Предрассветные сумерки за окошком мигом превратились в непроглядную ночную тьму. Герр Пауль задернул тяжелую штору, отгородившись ею от подступающего дня, стащил наконец с ног тяжелые жаркие сапоги, уселся за стол и стал думать, как ему быть дальше. Задумчиво ероша остатки волос на голове, он запустил руку в карман сюртука, вынул оттуда какой-то небольшой предмет и, повертев его перед глазами, бросил на стол. Увесистый металлический диск с глухим звоном подпрыгнул на столешнице и лег на краю отбрасываемого свечой светового круга. Желтые отблески огня заплясали на его тусклой поверхности, украшенной полустертым барельефом в виде головы незнакомого герру Паулю бородатого мужчины. Немец побарабанил пальцами по скатерти, снова взял со стола тяжелую старинную монету, подбросил ее в воздух и поймал с рассеянной ловкостью мошенника. Монета с отчетливым шлепком впечаталась в подставленную им ладонь; короткие пухлые пальцы герра Пауля хищно сомкнулись, спрятав монету в кулаке. Монета вызывала странное ощущение: герр Пауль не раз держал в руках старинные предметы, однако кладов до сих пор не находил, и сейчас ему казалось, что зажатый в его ладони стертый золотой кругляшок много тяжелее, чем должен бы быть.
Герр Пауль нашел эту монету минувшим вечером под завалом, в прорытой им норе, — нашел совершенно случайно, отгребая назад разрыхленную лопатой землю. Накануне он слишком устал, чтобы оценить свою находку, но сейчас, когда он сидел в тишине спящего дома и смотрел в пустоту поверх пламени свечи, ему было ясно, что он на правильном пути.
Увы, путь этот был наглухо перегорожен обломками рухнувшего свода, убрать которые с дороги немец не мог. Он подумал, что мог бы попытаться найти обходной путь и подойти к завалу с обратной стороны, воспользовавшись каким-нибудь другим коридором. Но существовал ли он, этот коридор? Герр Пауль подозревал, что даже в таком случае потратил бы недели, а то и месяцы на то, чтобы его найти.
Но монета... Монета не могла далеко откатиться от расколотого сундука, да и Бертье на исповеди сказал, что клад накрыло обвалом раньше, чем он успел прикоснуться к золоту. Следовательно, библиотека Ивана Грозного или значительная ее часть была похоронена под спудом каменных обломков — там, под завалом, который стал непреодолимым препятствием для герра Пауля.
Пелена усталости, которая заволакивала мозг иезуита вечером, растаяла за несколько часов сна, и теперь, окончательно осознав, как близок он был к своей цели, герр Пауль едва не впал в отчаянье.

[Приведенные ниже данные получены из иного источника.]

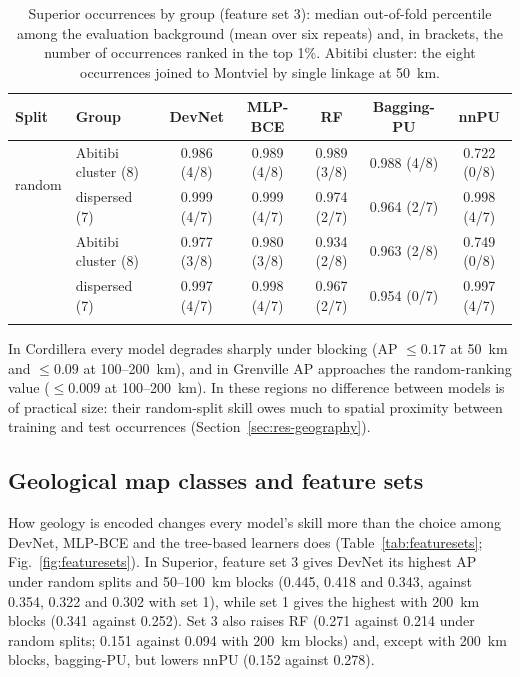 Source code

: \documentclass[pdflatex,sn-apa]{sn-jnl}
\begin{document}
\begin{table}[t]
\caption{Superior occurrences by group (feature set 3): median out-of-fold percentile among the evaluation background (mean over six repeats) and, in brackets, the number of occurrences ranked in the top 1\%. Abitibi cluster: the eight occurrences joined to Montviel by single linkage at 50~km.}\label{tab:occurrence}
\scriptsize
\setlength{\tabcolsep}{2.5pt}
\begin{tabular*}{\textwidth}{@{\extracolsep\fill}llccccc}
\toprule
Split & Group & DevNet & MLP-BCE & RF & Bagging-PU & nnPU \\
\midrule
\multirow{2}{*}{random} & Abitibi cluster (8) & 0.986 (4/8) & 0.989 (4/8) & 0.989 (3/8) & 0.988 (4/8) & 0.722 (0/8) \\
 & dispersed (7) & 0.999 (4/7) & 0.999 (4/7) & 0.974 (2/7) & 0.964 (2/7) & 0.998 (4/7) \\
\addlinespace
\multirow{2}{*}{100 km} & Abitibi cluster (8) & 0.977 (3/8) & 0.980 (3/8) & 0.934 (2/8) & 0.963 (2/8) & 0.749 (0/8) \\
 & dispersed (7) & 0.997 (4/7) & 0.998 (4/7) & 0.967 (2/7) & 0.954 (0/7) & 0.997 (4/7) \\
\botrule
\end{tabular*}
\end{table}

In Cordillera every model degrades sharply under blocking (AP $\leq 0.17$ at 50~km and $\leq 0.09$ at 100--200~km), and in Grenville AP approaches the random-ranking value ($\leq 0.009$ at 100--200~km). In these regions no difference between models is of practical size: their random-split skill owes much to spatial proximity between training and test occurrences (Section~\ref{sec:res-geography}).

\subsection{Geological map classes and feature sets}\label{sec:res-featuresets}

How geology is encoded changes every model's skill more than the choice among DevNet, MLP-BCE and the tree-based learners does (Table~\ref{tab:featuresets}; Fig.~\ref{fig:featuresets}). In Superior, feature set 3 gives DevNet its highest AP under random splits and 50--100~km blocks (0.445, 0.418 and 0.343, against 0.354, 0.322 and 0.302 with set 1), while set 1 gives the highest with 200~km blocks (0.341 against 0.252). Set 3 also raises RF (0.271 against 0.214 under random splits; 0.151 against 0.094 with 200~km blocks) and, except with 200~km blocks, bagging-PU, but lowers nnPU (0.152 against 0.278).
\end{document}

Клад лежал в двух шагах от него, но добыть его не было никакой возможности. Разве что использовать порох, но тогда проще заранее объявить о своем намерении в газете — все равно на взрыв сбежится полгорода. К тому же Хесс искал не золото, а книгу — старинную рукописную книгу, и без того наверняка пребывающую в весьма плачевном состоянии. А книги и взрывы дурно сочетаются, тут уж либо одно, либо другое...
«Мне не нужно золото, плевать я на него хотел, но если найти несколько физически крепких подонков и пообещать им золото — все золото, сколько его там есть, — в обмен на стопку истлевших пергаментных листков, дело может выгореть. А подонков в этом городе — хоть пруд пруди...»

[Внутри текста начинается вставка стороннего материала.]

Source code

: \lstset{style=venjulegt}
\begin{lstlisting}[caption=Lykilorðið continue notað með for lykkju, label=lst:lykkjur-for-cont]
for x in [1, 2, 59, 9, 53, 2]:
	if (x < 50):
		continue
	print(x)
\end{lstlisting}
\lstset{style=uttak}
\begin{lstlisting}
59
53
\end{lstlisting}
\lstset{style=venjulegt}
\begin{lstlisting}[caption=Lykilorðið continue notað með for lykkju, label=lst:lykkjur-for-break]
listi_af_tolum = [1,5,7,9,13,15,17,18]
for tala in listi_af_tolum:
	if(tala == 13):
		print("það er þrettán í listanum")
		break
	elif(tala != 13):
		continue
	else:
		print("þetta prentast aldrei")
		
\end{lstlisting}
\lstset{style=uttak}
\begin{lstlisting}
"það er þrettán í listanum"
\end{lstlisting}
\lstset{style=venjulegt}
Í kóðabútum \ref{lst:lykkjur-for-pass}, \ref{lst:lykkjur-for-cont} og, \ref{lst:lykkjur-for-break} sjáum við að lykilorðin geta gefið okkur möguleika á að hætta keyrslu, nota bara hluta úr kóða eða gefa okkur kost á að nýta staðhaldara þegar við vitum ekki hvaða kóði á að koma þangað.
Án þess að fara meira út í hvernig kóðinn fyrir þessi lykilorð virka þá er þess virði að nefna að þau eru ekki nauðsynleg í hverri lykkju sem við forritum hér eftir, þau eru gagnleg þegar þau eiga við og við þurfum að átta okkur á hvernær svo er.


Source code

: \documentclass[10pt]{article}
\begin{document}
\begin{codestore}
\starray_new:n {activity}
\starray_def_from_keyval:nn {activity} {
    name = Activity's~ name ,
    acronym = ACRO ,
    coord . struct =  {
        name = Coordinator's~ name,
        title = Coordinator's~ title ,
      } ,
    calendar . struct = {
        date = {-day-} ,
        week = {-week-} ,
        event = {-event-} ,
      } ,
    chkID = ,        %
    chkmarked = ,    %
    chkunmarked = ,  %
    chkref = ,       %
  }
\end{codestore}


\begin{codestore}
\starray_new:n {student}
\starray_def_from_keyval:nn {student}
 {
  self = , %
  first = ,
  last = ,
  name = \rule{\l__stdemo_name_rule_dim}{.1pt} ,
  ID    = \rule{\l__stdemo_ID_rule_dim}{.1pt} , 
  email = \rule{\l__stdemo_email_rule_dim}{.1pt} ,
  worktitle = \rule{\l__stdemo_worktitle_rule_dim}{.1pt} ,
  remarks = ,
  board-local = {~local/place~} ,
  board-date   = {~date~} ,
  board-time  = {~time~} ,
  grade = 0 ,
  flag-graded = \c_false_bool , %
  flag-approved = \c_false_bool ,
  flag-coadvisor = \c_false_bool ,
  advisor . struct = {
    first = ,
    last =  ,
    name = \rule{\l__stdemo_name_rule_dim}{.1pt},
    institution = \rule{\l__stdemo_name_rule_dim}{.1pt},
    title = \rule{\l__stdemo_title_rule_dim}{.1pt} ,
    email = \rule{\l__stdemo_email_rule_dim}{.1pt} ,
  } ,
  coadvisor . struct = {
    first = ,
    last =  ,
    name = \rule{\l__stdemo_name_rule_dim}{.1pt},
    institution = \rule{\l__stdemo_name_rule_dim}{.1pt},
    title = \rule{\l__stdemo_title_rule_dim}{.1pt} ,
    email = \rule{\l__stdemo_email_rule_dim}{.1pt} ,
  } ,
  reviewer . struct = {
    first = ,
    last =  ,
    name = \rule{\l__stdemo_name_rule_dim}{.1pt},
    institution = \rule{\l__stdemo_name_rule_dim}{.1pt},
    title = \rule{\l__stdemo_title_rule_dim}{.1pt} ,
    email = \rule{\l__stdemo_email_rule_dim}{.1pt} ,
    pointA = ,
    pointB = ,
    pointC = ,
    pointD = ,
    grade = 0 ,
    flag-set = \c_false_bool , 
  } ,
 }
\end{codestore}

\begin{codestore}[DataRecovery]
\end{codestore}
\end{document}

Приняв решение, герр Пауль немедля начал действовать. Первым делом он переоделся, скатав грязное платье в тугой ком и засунув его в самый дальний угол шкафа. Когда с этим было покончено, он кое-как стряхнул с пастельного белья землю, известку и кирпичную крошку. Белье осталось грязным, но теперь, по крайней мере, не создавалось впечатление, будто на кровати ночевал мешок с картошкой. Рассовав по карманам часы, бумажник и пистолет, герр Пауль взял под мышку наскоро протертые от пыли сапоги, на цыпочках подкрался к двери и выглянул в коридор.
Ему удалось уйти из дома, никого не потревожив. Перемахнув через невысокий забор и очутившись в боковом переулке, немец поднял голову и посмотрел на дом, который черной громадой возвышался на фоне жемчужно-серых предрассветных сумерек. Ни одно окно не светилось, и даже собаки молчали — не то спали, набегавшись за ночь по своим собачьим делам, не то уже успели привыкнуть к хозяйскому постояльцу.
Герр Пауль наклонился и подтянул голенища надетых впопыхах сапог, затем выпрямился, нахлобучил на плешь смешную старомодную треуголку, проверил, на месте ли пистолет, и быстро зашагал вдоль улицы. Проведенная им накануне рекогносцировка не прошла даром, и теперь иезуит точно знал, куда и зачем идет. Знал он и то, что с подобной прогулки можно запросто не вернуться, однако полагал, что Господь защитит своего слугу от всех напастей.
Через четверть часа он уже стучал в грязную и обшарпанную дверь какого-то полуподвала, в котором, судя по внешнему виду дома, непременно должна была храниться какая-нибудь дрянь. В каком-то смысле так оно и было, и, нетерпеливо барабаня в дверь костяшками пальцев, герр Пауль молил Бога, чтобы сия отчаянная вылазка не вышла ему боком.
На его стук никто не откликнулся. Снова помянув черта, герр Пауль ударил в дверь кулаком, а когда и это не помогло, повернулся к двери задом и принялся размеренно колотить в нее каблуком. На пятом или шестом ударе дверь неожиданно распахнулась, и герр Пауль непременно переломал бы себе половину костей, скатившись в подвал по крутой лестнице, если бы не успел крепко ухватиться за косяк.
Открывший дверь здоровенный мужик в мясницком фартуке на голое тело и с заспанной волосатой рожей даже не подумал поддержать потерявшего равновесие немца — напротив, он посторонился, предоставляя незваному гостю самостоятельно решать, падать ему или все-таки остаться на ногах. Герр Пауль выбрал второе и, снова поворотившись к двери лицом, попытался войти внутрь.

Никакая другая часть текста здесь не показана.